Musical Passage
September 19, 2016 12:22 PM   Subscribe

We invite you to listen in on a musical gathering that took place in Jamaica in 1688. These three songs, 'Angola', 'Papa' and 'Koromanti', performed at a festival by enslaved African musicians and copied in musical notation by a Mr Baptiste, are the first transcription of African music in the Caribbean, and, indeed, probably in the Americas. Thanks to this remarkable artifact, we can listen to traces of music performed long ago and begin to imagine what it meant for the people who created it.
posted by verstegan (8 comments total) 88 users marked this as a favorite
 
This is great. Thanks for sharing it. Interesting to hear the music interpreted with and without percussion.
posted by larrybob at 12:32 PM on September 19, 2016


Incredibly good; I could listen to Papa1 and Papa2 for hours.
posted by jamjam at 1:29 PM on September 19, 2016


I haven't had time to properly digest this yet, but thank you. Of possible relevant interest is a tune called Pompey Ran Away which was collected in James Aird's 1782 A Selection of Scotch, English, Irish, and Foreign Airs and described as "A Negroe Jig."

While presented in that book as a fiddle or fife tune, it's been adopted by 19th century banjo enthusiasts as a possible "missing link" tune because it maps so completely naturally to the banjo fingerboard and has such a strong Caribbean/African feel to it - particularly with percussion. Here's Joe Ayers and Mark Weems performing Pompey Ran Away on gourd banjo and drum.
posted by usonian at 3:13 PM on September 19, 2016 [7 favorites]

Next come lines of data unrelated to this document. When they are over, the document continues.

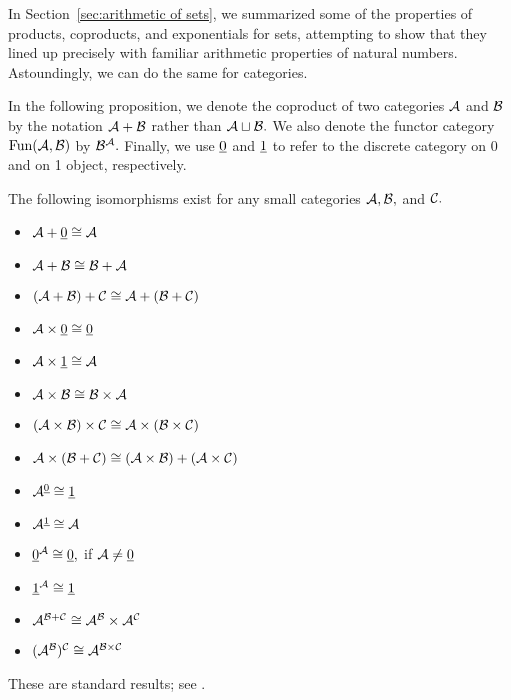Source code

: \documentclass[CT4S-EN-RU]{subfiles}
\begin{document}
\begin{blockENG}
In Section~\ref{sec:arithmetic of sets}, we summarized some of the properties of products, coproducts, and exponentials for sets, attempting to show that they lined up precisely with familiar arithmetic properties of natural numbers. Astoundingly, we can do the same for categories.
\end{blockENG}

\begin{blockRUS}
\end{blockRUS}

\begin{blockENG}
In the following proposition, we denote the coproduct of two categories $\mathcal{A}$ and $\mathcal{B}$ by the notation $\mathcal{A}+\mathcal{B}$ rather than $\mathcal{A}\sqcup\mathcal{B}.$ We also denote the functor category $\textnormal{Fun}(\mathcal{A},\mathcal{B})$ by $\mathcal{B}^\mathcal{A}.$ Finally, we use $\underline{0}$ and $\underline{1}$ to refer to the discrete category on 0 and on 1 object, respectively.
\end{blockENG}

\begin{blockRUS}
\end{blockRUS}

\begin{propositionENG}\label{prop:arithmetic of cats}
The following isomorphisms exist for any small categories $\mathcal{A},\mathcal{B},$ and $\mathcal{C}.$

\begin{itemize}
\item $\mathcal{A}+\underline{0}\cong \mathcal{A}$
\item $\mathcal{A} + \mathcal{B}\cong \mathcal{B} + \mathcal{A}$
\item $(\mathcal{A} + \mathcal{B}) + \mathcal{C} \cong \mathcal{A} + (\mathcal{B} + \mathcal{C})$
\item $\mathcal{A}\times\underline{0}\cong\underline{0}$
\item $\mathcal{A}\times\underline{1}\cong \mathcal{A}$
\item $\mathcal{A}\times \mathcal{B}\cong \mathcal{B}\times \mathcal{A}$
\item $(\mathcal{A}\times\mathcal{B})\times\mathcal{C}\cong\mathcal{A}\times(\mathcal{B}\times\mathcal{C})$
\item $\mathcal{A}\times(\mathcal{B}+\mathcal{C})\cong (\mathcal{A}\times \mathcal{B})+(\mathcal{A}\times \mathcal{C})$
\item $\mathcal{A}^{\underline{0}}\cong \underline{1}$
\item $\mathcal{A}^{\underline{1}}\cong \mathcal{A}$
\item $\underline{0}^\mathcal{A}\cong\underline{0},$\;\; if $\mathcal{A}\neq\underline{0}$
\item $\underline{1}^\mathcal{A}\cong\underline{1}$
\item $\mathcal{A}^{\mathcal{B}+\mathcal{C}}\cong \mathcal{A}^\mathcal{B}\times \mathcal{A}^\mathcal{C}$
\item $(\mathcal{A}^\mathcal{B})^\mathcal{C}\cong \mathcal{A}^{\mathcal{B}\times \mathcal{C}}$
\end{itemize}
\end{propositionENG}

\begin{propositionRUS}\label{prop:arithmetic of cats}
\end{propositionRUS}

\begin{proofENG}
These are standard results; see \cite{Mac}.
\end{proofENG}

\begin{proofRUS}
\end{proofRUS}
\end{document}
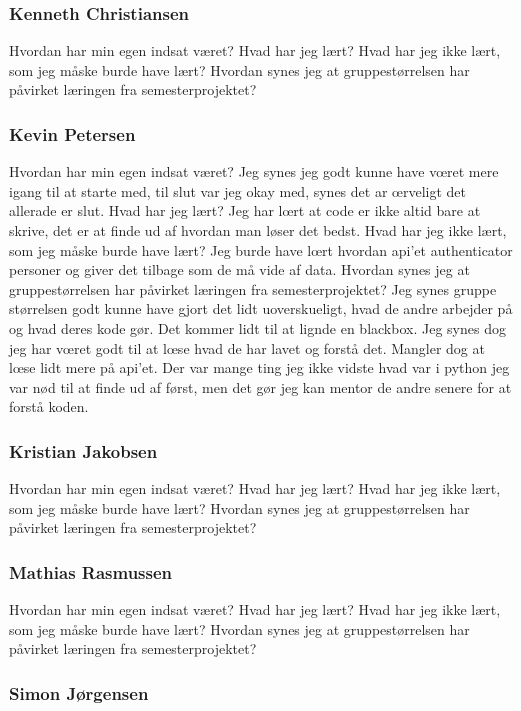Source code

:\subsubsection{Kenneth Christiansen}
Hvordan har min egen indsat været?
Hvad har jeg lært?
Hvad har jeg ikke lært, som jeg måske burde have lært?
Hvordan synes jeg at gruppestørrelsen har påvirket læringen fra semesterprojektet?

\subsubsection{Kevin Petersen}
Hvordan har min egen indsat været?
Jeg synes jeg godt kunne have vœret mere igang til at starte med, til slut var jeg okay med, synes det ar œrveligt det allerade er slut.
Hvad har jeg lært?
Jeg har lœrt at code er ikke altid bare at skrive, det er at finde ud af hvordan man løser det bedst.
Hvad har jeg ikke lært, som jeg måske burde have lært?
Jeg burde have lœrt hvordan api'et authenticator personer og giver det tilbage som de må vide af data.
Hvordan synes jeg at gruppestørrelsen har påvirket læringen fra semesterprojektet?
Jeg synes gruppe størrelsen godt kunne have gjort det lidt uoverskueligt, hvad de andre arbejder på og hvad deres kode gør.
Det kommer lidt til at lignde en blackbox.
Jeg synes dog jeg har vœret godt til at lœse hvad de har lavet og forstå det. Mangler dog at lœse lidt mere på api'et.
Der var mange ting jeg ikke vidste hvad var i python jeg var nød til at finde ud af først, men det gør jeg kan mentor de andre senere for at forstå koden.



\subsubsection{Kristian Jakobsen}
Hvordan har min egen indsat været?
Hvad har jeg lært?
Hvad har jeg ikke lært, som jeg måske burde have lært?
Hvordan synes jeg at gruppestørrelsen har påvirket læringen fra semesterprojektet?

\subsubsection{Mathias Rasmussen}
Hvordan har min egen indsat været?
Hvad har jeg lært?
Hvad har jeg ikke lært, som jeg måske burde have lært?
Hvordan synes jeg at gruppestørrelsen har påvirket læringen fra semesterprojektet?


\subsubsection{Simon Jørgensen}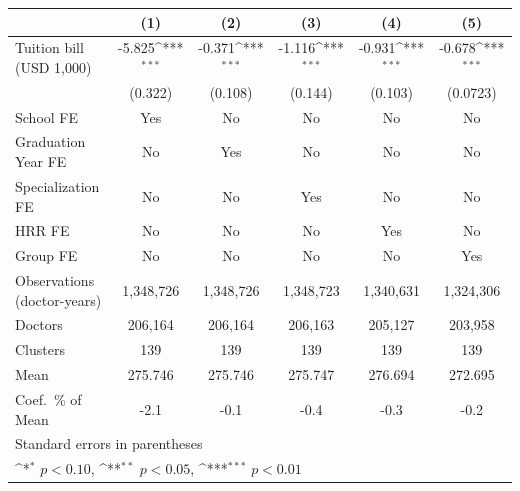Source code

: {
\def\sym#1{\ifmmode^{#1}\else\(^{#1}\)\fi}
\begin{tabular}{l*{5}{c}}
\hline\hline
                    &\multicolumn{1}{c}{(1)}         &\multicolumn{1}{c}{(2)}         &\multicolumn{1}{c}{(3)}         &\multicolumn{1}{c}{(4)}         &\multicolumn{1}{c}{(5)}         \\
\hline
Tuition bill (USD 1,000)&      -5.825\sym{***}&      -0.371\sym{***}&      -1.116\sym{***}&      -0.931\sym{***}&      -0.678\sym{***}\\
                    &     (0.322)         &     (0.108)         &     (0.144)         &     (0.103)         &    (0.0723)         \\
[1em]
School FE           &         Yes         &          No         &          No         &          No         &          No         \\
[1em]
Graduation Year FE  &          No         &         Yes         &          No         &          No         &          No         \\
[1em]
Specialization FE   &          No         &          No         &         Yes         &          No         &          No         \\
[1em]
HRR FE              &          No         &          No         &          No         &         Yes         &          No         \\
[1em]
Group FE            &          No         &          No         &          No         &          No         &         Yes         \\
\hline
Observations (doctor-years)&   1,348,726         &   1,348,726         &   1,348,723         &   1,340,631         &   1,324,306         \\
Doctors             &     206,164         &     206,164         &     206,163         &     205,127         &     203,958         \\
Clusters            &         139         &         139         &         139         &         139         &         139         \\
Mean                &     275.746         &     275.746         &     275.747         &     276.694         &     272.695         \\
Coef.\ \% of Mean   &        -2.1         &        -0.1         &        -0.4         &        -0.3         &        -0.2         \\
\hline\hline
\multicolumn{6}{l}{\footnotesize Standard errors in parentheses}\\
\multicolumn{6}{l}{\footnotesize \sym{*} \(p<0.10\), \sym{**} \(p<0.05\), \sym{***} \(p<0.01\)}\\
\end{tabular}
}
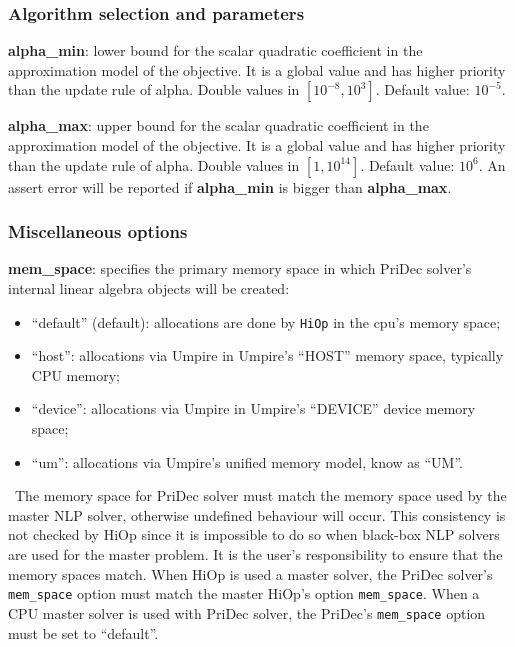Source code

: \documentclass[11pt]{article}
\newcounter{line}
\newcommand{\warningSymbol}{\raisebox{0.9\depth}{\danger}}
\newcommand{\warningcp}[1]{%
        \smallskip \noindent \textcolor{warningColorText}{\warningSymbol{}}\,\textbf{#1} %
    }
\newcommand{\Hi}{\texttt{HiOp}\xspace}
\begin{document}
\subsubsection{Algorithm selection and parameters}
  \noindent \textbf{alpha\_min}: lower bound for the scalar quadratic coefficient in the approximation model of the objective. It is a global value and has higher priority than the update rule of alpha. Double values in $[10^{-8},10^3]$. Default value: $10^{-5}$.

  \medskip

  \noindent \textbf{alpha\_max}: upper bound for the scalar quadratic coefficient in the approximation model of the objective. It is a global value and has higher priority than the update rule of alpha. Double values in $[1,10^{14}]$. Default value: $10^6$. An assert error will be reported if \textbf{alpha\_min} is bigger than \textbf{alpha\_max}.
%

\subsubsection{Miscellaneous options}


\noindent \textbf{mem\_space}: specifies the primary memory space in which PriDec solver's internal linear algebra objects will be created:
\begin{itemize}
\item ``default'' (default): allocations are done by \Hi in the cpu's memory space;
\item ``host'':  allocations via Umpire in Umpire's ``HOST'' memory space, typically CPU memory;
\item ``device'': allocations via Umpire in Umpire's ``DEVICE'' device memory space;
\item ``um'': allocations via Umpire's unified memory model, know as ``UM''.
\end{itemize}
\warningcp{} The memory space for PriDec solver must match the memory space used by the master NLP solver, otherwise undefined behaviour will occur. This consistency is not checked by HiOp since it is impossible to do so when black-box NLP solvers are used for the master problem. It is the user's responsibility to ensure that the memory spaces match. When HiOp is used a master solver, the PriDec solver's \texttt{mem\_space} option must match the master HiOp's option \texttt{mem\_space}. When a CPU master solver is used with PriDec solver, the PriDec's \texttt{mem\_space} option must be set to ``default''.
\end{document}
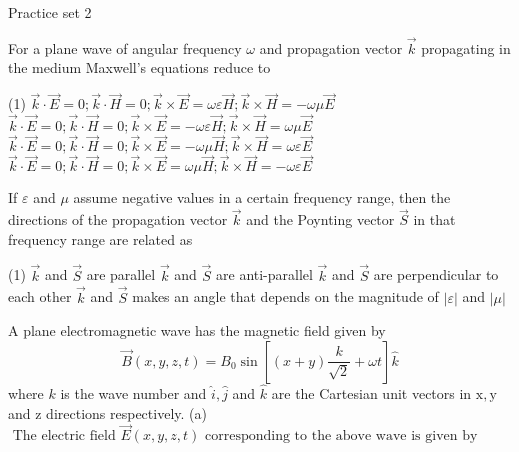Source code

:  
 \newpage
 \begin{abox}
 	Practice set 2 
 	\end{abox}
 \begin{enumerate}
 	\begin{minipage}{\textwidth}
 		\item For a plane wave of angular frequency $\omega$ and propagation vector $\vec{k}$ propagating in the medium Maxwell's equations reduce to
 	\end{minipage}
 	\begin{tasks}(1)
 		\task[\textbf{A.}] $\vec{k} \cdot \vec{E}=0 ; \vec{k} \cdot \vec{H}=0 ; \vec{k} \times \vec{E}=\omega \varepsilon \vec{H} ; \vec{k} \times \vec{H}=-\omega \mu \vec{E}$ 
 		\task[\textbf{B.}]$\vec{k} \cdot \vec{E}=0 ; \vec{k} \cdot \vec{H}=0 ; \vec{k} \times \vec{E}=-\omega \varepsilon \vec{H} ; \vec{k} \times \vec{H}=\omega \mu \vec{E}$
 		\task[\textbf{C.}]$\vec{k} \cdot \vec{E}=0 ; \vec{k} \cdot \vec{H}=0 ; \vec{k} \times \vec{E}=-\omega \mu \vec{H} ; \vec{k} \times \vec{H}=\omega \varepsilon \vec{E}$
 		\task[\textbf{D.}]$\vec{k} \cdot \vec{E}=0 ; \vec{k} \cdot \vec{H}=0 ; \vec{k} \times \vec{E}=\omega \mu \vec{H} ; \vec{k} \times \vec{H}=-\omega \varepsilon \vec{E}$
 	\end{tasks}
 \begin{minipage}{\textwidth}
 	\item If $\varepsilon$ and $\mu$ assume negative values in a certain frequency range, then the directions of the propagation vector $\vec{k}$ and the Poynting vector $\vec{S}$ in that frequency range are related as
 \end{minipage}
 \begin{tasks}(1)
 	\task[\textbf{A.}] $\vec{k}$ and $\vec{S}$ are parallel
 	\task[\textbf{B.}]$\vec{k}$ and $\vec{S}$ are anti-parallel
 	\task[\textbf{C.}]$\vec{k}$ and $\vec{S}$ are perpendicular to each other
 	\task[\textbf{D.}]$\vec{k}$ and $\vec{S}$ makes an angle that depends on the magnitude of $|\varepsilon|$ and $|\mu|$
 \end{tasks}
\begin{minipage}{\textwidth}
	\item A plane electromagnetic wave has the magnetic field given by
	$$
	\vec{B}(x, y, z, t)=B_{0} \sin \left[(x+y) \frac{k}{\sqrt{2}}+\omega t\right] \hat{k}
	$$
	where $k$ is the wave number and $\hat{i}, \hat{j}$ and $\hat{k}$ are the Cartesian unit vectors in $\mathrm{x}, \mathrm{y}$ and $\mathrm{z}$ directions respectively.
	(a)$\text { The electric field } \vec{E}(x, y, z, t) \text { corresponding to the above wave is given by }$\\

\end{minipage}
\end{enumerate}

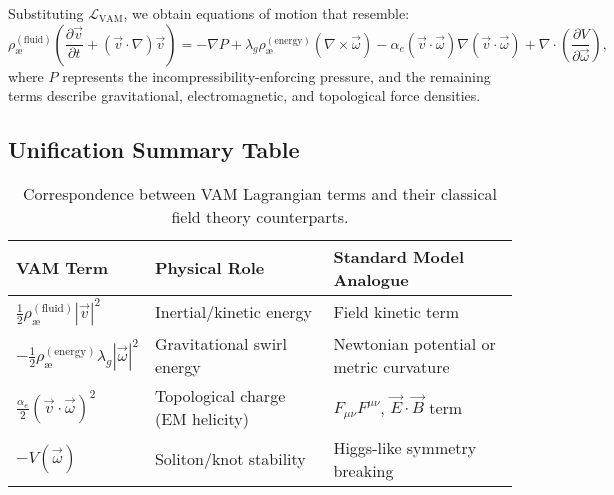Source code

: Substituting $\mathcal{L}_{\text{VAM}}$, we obtain equations of motion that resemble:
\begin{equation}
\rho_\text{\ae}^{(\text{fluid})} \left( \frac{\partial \vec{v}}{\partial t} + (\vec{v} \cdot \nabla)\vec{v} \right)
= - \nabla P
+ \lambda_g \rho_\text{\ae}^{(\text{energy})} (\nabla \times \vec{\omega})
- \alpha_e (\vec{v} \cdot \vec{\omega}) \nabla (\vec{v} \cdot \vec{\omega})
+ \nabla \cdot \left( \frac{\partial V}{\partial \vec{\omega}} \right),
\end{equation}
where $P$ represents the incompressibility-enforcing pressure, and the remaining terms describe gravitational, electromagnetic, and topological force densities.

\subsection{Unification Summary Table}

\begin{table}[H]
\centering
\renewcommand{\arraystretch}{1.3}
\begin{tabular}{|l|l|l|}
\hline
\textbf{VAM Term} & \textbf{Physical Role} & \textbf{Standard Model Analogue} \\
\hline
$\frac{1}{2} \rho_\text{\ae}^{(\text{fluid})} |\vec{v}|^2$ & Inertial/kinetic energy & Field kinetic term \\
$-\frac{1}{2} \rho_\text{\ae}^{(\text{energy})} \lambda_g |\vec{\omega}|^2$ & Gravitational swirl energy & Newtonian potential or metric curvature \\
$\frac{\alpha_e}{2} (\vec{v} \cdot \vec{\omega})^2$ & Topological charge (EM helicity) & $F_{\mu\nu}F^{\mu\nu}$, $\vec{E}\cdot\vec{B}$ term \\
$-V(\vec{\omega})$ & Soliton/knot stability & Higgs-like symmetry breaking \\
\hline
\end{tabular}
\caption{Correspondence between VAM Lagrangian terms and their classical field theory counterparts.}
\end{table}


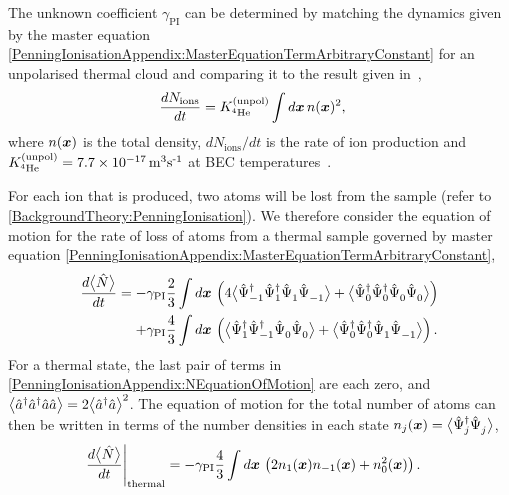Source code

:The unknown coefficient $\gamma_\text{PI}$ can be determined by matching the dynamics given by the master equation \eqref{PenningIonisationAppendix:MasterEquationTermArbitraryConstant} for an unpolarised thermal cloud and comparing it to the result given in~\citep{Stas:2006kx},
\begin{align}
    \frac{d N_\text{ions}}{d t} &= \Kunpol \int d \vect{x}\, n(\vect{x})^2,
    \label{PenningIonisationAppendix:ThermalSampleStas}
\end{align}
where $n(\bm{x})$ is the total density, $dN_\text{ions}/dt$ is the rate of ion production and $\Kunpol = \unit[7.7 \times 10^{-17}]{m\textsuperscript{3}s\textsuperscript{-1}}$ at BEC temperatures~\citep{Stas:2006kx}.

For each ion that is produced, two atoms will be lost from the sample (refer to \eqref{BackgroundTheory:PenningIonisation}). We therefore consider the equation of motion for the rate of loss of atoms from a thermal sample governed by master equation \eqref{PenningIonisationAppendix:MasterEquationTermArbitraryConstant},
\begin{align}
    \label{PenningIonisationAppendix:NEquationOfMotion}
    \begin{split}
        \frac{d \mean{\hat{N}}}{d t} &= - \gamma_\text{PI} \frac{2}{3}\int d \vect{x}\, \left(4 \mean{\hat{\Psi}_{-1}^\dagger \hat{\Psi}_1^\dagger \hat{\Psi}_1^{\phantom{\dagger}}\hat{\Psi}_{-1}^{\phantom{\dagger}}} + \mean{\hat{\Psi}_0^\dagger \hat{\Psi}_0^\dagger \hat{\Psi}_0^{\phantom{\dagger}} \hat{\Psi}_0^{\phantom{\dagger}}}\right)\\
        &\relphantom{=} + \gamma_\text{PI} \frac{4}{3}\int d \vect{x}\, \left( \mean{\hat{\Psi}_1^\dagger \hat{\Psi}_{-1}^\dagger \hat{\Psi}_0^{\phantom{\dagger}} \hat{\Psi}_0^{\phantom{\dagger}}} +  \mean{\hat{\Psi}_0^\dagger \hat{\Psi}_0^\dagger \hat{\Psi}_1^{\phantom{\dagger}} \hat{\Psi}_{-1}^{\phantom{\dagger}}} \right).
    \end{split}
\end{align}
For a thermal state, the last pair of terms in \eqref{PenningIonisationAppendix:NEquationOfMotion} are each zero, and ${\big<\hat{a}^\dagger \hat{a}^\dagger \hat{a} \hat{a}\big>} = 2 {\big<\hat{a}^\dagger \hat{a}\big>}^2$. The equation of motion for the total number of atoms can then be written in terms of the number densities in each state $n_j(\bm{x}) = {\big<\hat{\Psi}_j^\dagger \hat{\Psi}_j^{\phantom{\dagger}}\big>}$,
\begin{align}
    \left.\frac{d {\big<\hat{N}\big>}}{dt} \right|_\text{thermal} &= - \gamma_\text{PI} \frac{4}{3} \int d \bm{x}\, \left(2 n_1(\bm{x}) n_{-1}(\bm{x}) + n_0^2(\bm{x})\right).
\end{align}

I can't imagine the combination of natural skill and talent it would take to listen to a performance of improvisational music at a festival and transcribe it in written notation with any level of success. I salute Mr Baptiste's dedication and the work of those today who have breathed new life into this remarkable document.
posted by Mr.Encyclopedia at 9:41 PM on September 19, 2016 [4 favorites]


Thanks, verstegan.
posted by tangerine at 1:01 AM on September 20, 2016


Fantastic. Thanks for the post!
posted by languagehat at 6:07 AM on September 20, 2016


I can't imagine the combination of natural skill and talent it would take to listen to a performance of improvisational music at a festival and transcribe it in written notation with any level of success

And, indeed, who knows how successful Baptiste was?
posted by kenko at 10:06 PM on October 1, 2016


I missed this when it was posted but just saw it in the sidebar. Wow, this is really neat. Even if the notation wasn't perfectly accurate (and it amazes me that anyone could notate music during a live performance), it is still a connection to people and art that weren't considered worth making part of written history.